Likewise, new and potentially superior interpretation methods for reporting urine cytology, such as The Paris System (TPS), were not included in this study. Consequently, the diagnostic accuracy of selective urine cytology might be underestimated when considering the promising results with TPS [20].

To identify the possible role of FISH for the follow-up of KSS, the diagnostic accuracy of FISH in selective urine from outpatient cystoscopy should be investigated in powered studies. Such studies may also facilitate the evaluation of different cut-off values for FISH interpretation to improve the diagnostic accuracy for UTUC detection. In addition, a comparative assessment of multiple urine-based markers may be performed directly to investigate further optimization of the diagnostic pathway.

Conclusion

UTUC detection is feasible with UroVysion® FISH in one mL of passively collected upper tract urine.
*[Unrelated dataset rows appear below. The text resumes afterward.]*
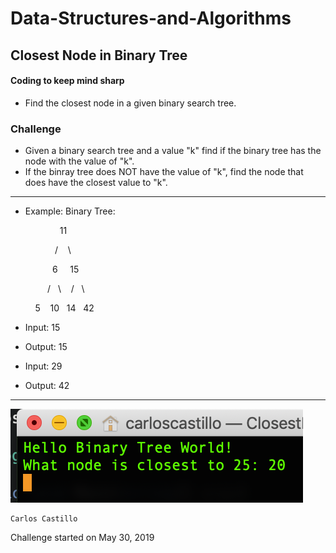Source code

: # Data-Structures-and-Algorithms

## Closest Node in Binary Tree

#### Coding to keep mind sharp

* Find the closest node in a given binary search tree.

### Challenge
* Given a binary search tree and a value "k" find if the binary tree has the node with the value of "k".
* If the binray tree does NOT have the value of "k", find the node that does have the closest value to "k".

******************************************************************************************************

- Example:
Binary Tree:

&nbsp; &nbsp; &nbsp; &nbsp; &nbsp; &nbsp; &nbsp; &nbsp; &nbsp; &nbsp; 11

&nbsp; &nbsp; &nbsp; &nbsp; &nbsp; &nbsp; &nbsp; &nbsp; &nbsp; /&nbsp; &nbsp;&nbsp;\

&nbsp; &nbsp; &nbsp; &nbsp; &nbsp; &nbsp; &nbsp; &nbsp; &nbsp;6&nbsp; &nbsp;&nbsp; 15

&nbsp;&nbsp; &nbsp; &nbsp; &nbsp; &nbsp; &nbsp; &nbsp; /&nbsp; &nbsp;\ &nbsp;&nbsp; /&nbsp; &nbsp;\

&nbsp; &nbsp; &nbsp; &nbsp; &nbsp;&nbsp;5&nbsp; &nbsp; 10 &nbsp; 14 &nbsp; 42


- Input: 15
- Output: 15

- Input: 29
- Output: 42

******************************************************************************************************

![](../../assets/ClosestNode.png?raw=true)
```
Carlos Castillo
```
Challenge started on May 30, 2019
From a technical point of view, FISH could be used as an outpatient triage test to decide if follow-up ureteroscopy following kidney-sparing surgery of UTUC is necessary. The initial estimate of the diagnostic accuracy of FISH seems comparable to the current literature of FISH assessment in selective urine samples of greater volumes. Further evaluation of the diagnostic accuracy of FISH for the suggested diagnostic pathway should be stimulated.